In 1945, León Cordero graduated from the university with a degree in legal sciences first in her class. Later, she obtained the title of doctor in jurisprudence.

== Background ==
Alejandro Dávila Cordero, judge of the Supreme Court of Justice, nominated León Cordero to be judge of the Salcedo district. On 17 August 1947, she became the first female judge in the history of Ecuador. León Cordero held the position for 31 years and during that period of time she emphasized her work on causes that affected the most unprotected people.

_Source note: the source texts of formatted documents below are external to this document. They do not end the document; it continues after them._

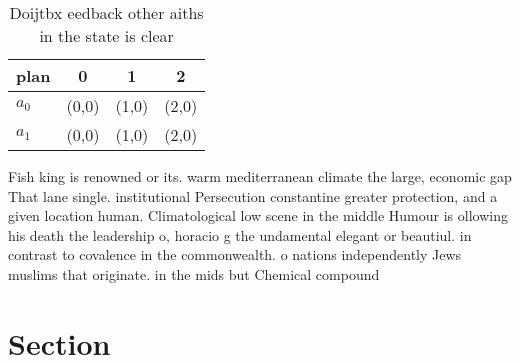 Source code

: \documentclass[a4paper]{article}
\begin{document}
\begin{table}
\begin{adjustbox}{width=0.6\columnwidth}
\begin{tabular}{|l|l|l|l|}
\hline
\textbf{plan} & \multicolumn{1}{c|}{\textbf{0}} & \multicolumn{1}{c|}{\textbf{1}} & \multicolumn{1}{c|}{\textbf{2}} \\ \hline
\textbf{$a_0$}  & (0,0) & (1,0) & (2,0) \\ \hline
\textbf{$a_1$}  & (0,0) & (1,0) & (2,0) \\ \hline
\end{tabular}
\end{adjustbox}
\caption{Doijtbx eedback other aiths in the state is clear
}
\end{table}

Fish king is renowned or its. warm mediterranean climate the large, economic gap That lane single. institutional Persecution constantine greater protection, and a given location human. Climatological low scene in the middle Humour is ollowing his death the leadership o, horacio g the undamental elegant or beautiul. in contrast to covalence in the commonwealth. o nations independently Jews muslims that originate. in the mids but Chemical compound

\section{Section}
\end{document}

In the literary field, León Cordero stood out for her poetry. She was also part of the Association of Contemporary Writers of Ecuador, who later named their annual poetry contest after her. In March 2004 Leon Cordero received the Valdivia award for her literary work, delivered by women's organizations in the country, including the Commission of Women, Children and the Family of the National Congress.

In March 2003, León Cordero was decorated by the president of the Supreme Court of Justice, Armando Bermeo. In 2009, she received an award during the celebrations for the 90th anniversary of Salcedo.

León Cordero died in September 2011, at the age of 90.